DHA İSTANBUL BÜLTENİ- 3
İNGİLTERE'DE YAŞAYAN ANNENİN 7 YAŞINDAKİ KIZINI ALMA MÜCADELESİ... JANDARMANIN GİTTİĞİ ŞANLIURFA'DAKİ KÖYDE OLAYLAR ÇIKTIMüslim SARIYAR-Esma MURAT- Hüseyin ÇAKMAK/- EVLİ olduğunu bilmeden birlikte yaşadığı kişiden olan 7 yaşındaki kızının, Şanlıurfa'da babası tarafından zorla tutulduğunu...
İNGİLTERE'DE YAŞAYAN ANNENİN 7 YAŞINDAKİ KIZINI ALMA MÜCADELESİ... JANDARMANIN GİTTİĞİ ŞANLIURFA'DAKİ KÖYDE OLAYLAR ÇIKTI
Müslim SARIYAR-Esma MURAT- Hüseyin ÇAKMAK/- EVLİ olduğunu bilmeden birlikte yaşadığı kişiden olan 7 yaşındaki kızının, Şanlıurfa'da babası tarafından zorla tutulduğunu belirten annenin şikayeti üzerine, Jandarmanın gittiği Şanlıurfa'daki köyde olaylar çıktı. Babanın yakınlarının direnmesi üzerine çıkan arbedede, çocuğun bir kişinin kolunun altında kaçırıldığı anlar cep telefonu kamerasına yansıdı. Olaylarla ilgili 1 kişi tutuklandı, 1 kişi de denetimli serbestlikle bırakıldı. 4 yıldır hukuki mücadelesini sürdüren Zübeyde Kocaman, eşi ve akrabalarının kızının alınmasına engel olduğunu belirterek, "Kızım jandarmanın gözü önünde kaçırıldı" dedi.

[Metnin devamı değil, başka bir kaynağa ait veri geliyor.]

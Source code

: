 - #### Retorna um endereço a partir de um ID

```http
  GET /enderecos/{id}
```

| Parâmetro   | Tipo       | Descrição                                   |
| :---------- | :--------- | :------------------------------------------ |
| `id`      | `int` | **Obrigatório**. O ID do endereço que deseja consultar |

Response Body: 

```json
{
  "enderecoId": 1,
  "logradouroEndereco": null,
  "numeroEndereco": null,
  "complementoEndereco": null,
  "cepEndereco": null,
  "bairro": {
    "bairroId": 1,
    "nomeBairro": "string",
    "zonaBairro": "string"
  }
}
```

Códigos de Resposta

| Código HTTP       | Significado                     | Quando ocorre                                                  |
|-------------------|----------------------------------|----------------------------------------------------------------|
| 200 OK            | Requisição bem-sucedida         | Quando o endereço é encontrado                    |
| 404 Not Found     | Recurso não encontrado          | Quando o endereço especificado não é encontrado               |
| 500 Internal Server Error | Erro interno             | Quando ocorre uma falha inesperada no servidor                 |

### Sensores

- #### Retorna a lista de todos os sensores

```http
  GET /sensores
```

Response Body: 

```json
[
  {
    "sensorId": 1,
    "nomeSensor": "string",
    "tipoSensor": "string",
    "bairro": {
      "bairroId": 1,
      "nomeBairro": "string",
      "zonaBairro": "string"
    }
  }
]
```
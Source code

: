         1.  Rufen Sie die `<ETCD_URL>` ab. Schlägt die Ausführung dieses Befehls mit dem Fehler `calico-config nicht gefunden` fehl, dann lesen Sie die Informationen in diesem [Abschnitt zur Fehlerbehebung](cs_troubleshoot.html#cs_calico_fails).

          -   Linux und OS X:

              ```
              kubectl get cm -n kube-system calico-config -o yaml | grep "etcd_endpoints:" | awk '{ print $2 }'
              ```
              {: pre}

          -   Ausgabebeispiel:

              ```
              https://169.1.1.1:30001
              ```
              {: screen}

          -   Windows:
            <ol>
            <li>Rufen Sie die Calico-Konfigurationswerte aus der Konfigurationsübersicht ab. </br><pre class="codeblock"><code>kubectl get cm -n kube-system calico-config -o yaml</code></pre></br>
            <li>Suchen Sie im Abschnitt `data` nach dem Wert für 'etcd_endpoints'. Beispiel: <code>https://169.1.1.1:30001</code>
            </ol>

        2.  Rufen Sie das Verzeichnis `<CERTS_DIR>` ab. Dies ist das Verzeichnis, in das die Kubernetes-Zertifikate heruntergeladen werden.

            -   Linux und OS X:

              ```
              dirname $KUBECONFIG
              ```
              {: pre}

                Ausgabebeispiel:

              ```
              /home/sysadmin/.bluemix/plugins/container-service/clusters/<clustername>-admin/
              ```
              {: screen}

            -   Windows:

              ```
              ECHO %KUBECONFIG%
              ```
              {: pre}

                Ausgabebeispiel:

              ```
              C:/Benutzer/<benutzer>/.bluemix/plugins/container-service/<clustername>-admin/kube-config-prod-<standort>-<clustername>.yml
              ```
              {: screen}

İngiltere'de yaşayan Zübeyde Kocaman, 10 yıl önce İstanbul'da Halil Y. ile birliktelik yaşadı. Bu ilişkiden hamile kalan Zübeyde Kocaman'ın bir kızı dünyaya geldi. Çocuğun doğumundan itibaren baba Halil Y. ile görüşmeyi sürdüren Zübeyde Kocaman, 4 yıl önce Halil Y.'yi kızı Ş.K.'yle buluşması için İngiltere'ye davet etti. Ancak vize sorunu çıktığı için Halil Y.'nın ısrarı üzerine Zübeyde K., kızıyla birlikte Şanlıurfa'ya geldi. Kocaman çocuğunu babasıyla buluşturmak için geldiği Şanlıurfa'da hayatının şokunu yaşadı. İdialara göre Halil Y. ve akrabaları küçük kızı havaalanından kaçırırken, Kocaman'ı da tehdit etti. Çocuğun kimlik ve pasaportları da anne Zübeyde Kocaman'dan zorla alındı. Çaresiz kalan genç kadın İngiltere'ye geri döndü ancak, velayeti üzerinde olan küçük kızı için hukuk mücadelesi başlattı. İngiltere ve Türkiye'de ayrı ayrı davalar açıldı. Her iki ülkede de mahkemeler çocuğun velayetini anne Kocaman'a verdi. Mahkeme kararını uygulamak için geçtiğimiz Ekim ayında küçük kızın alıkonulduğu Şanlıurfa'daki köye giden jandarma ekipleri, Halil Y.'nin akrabalarının direnciyle karşılaştı.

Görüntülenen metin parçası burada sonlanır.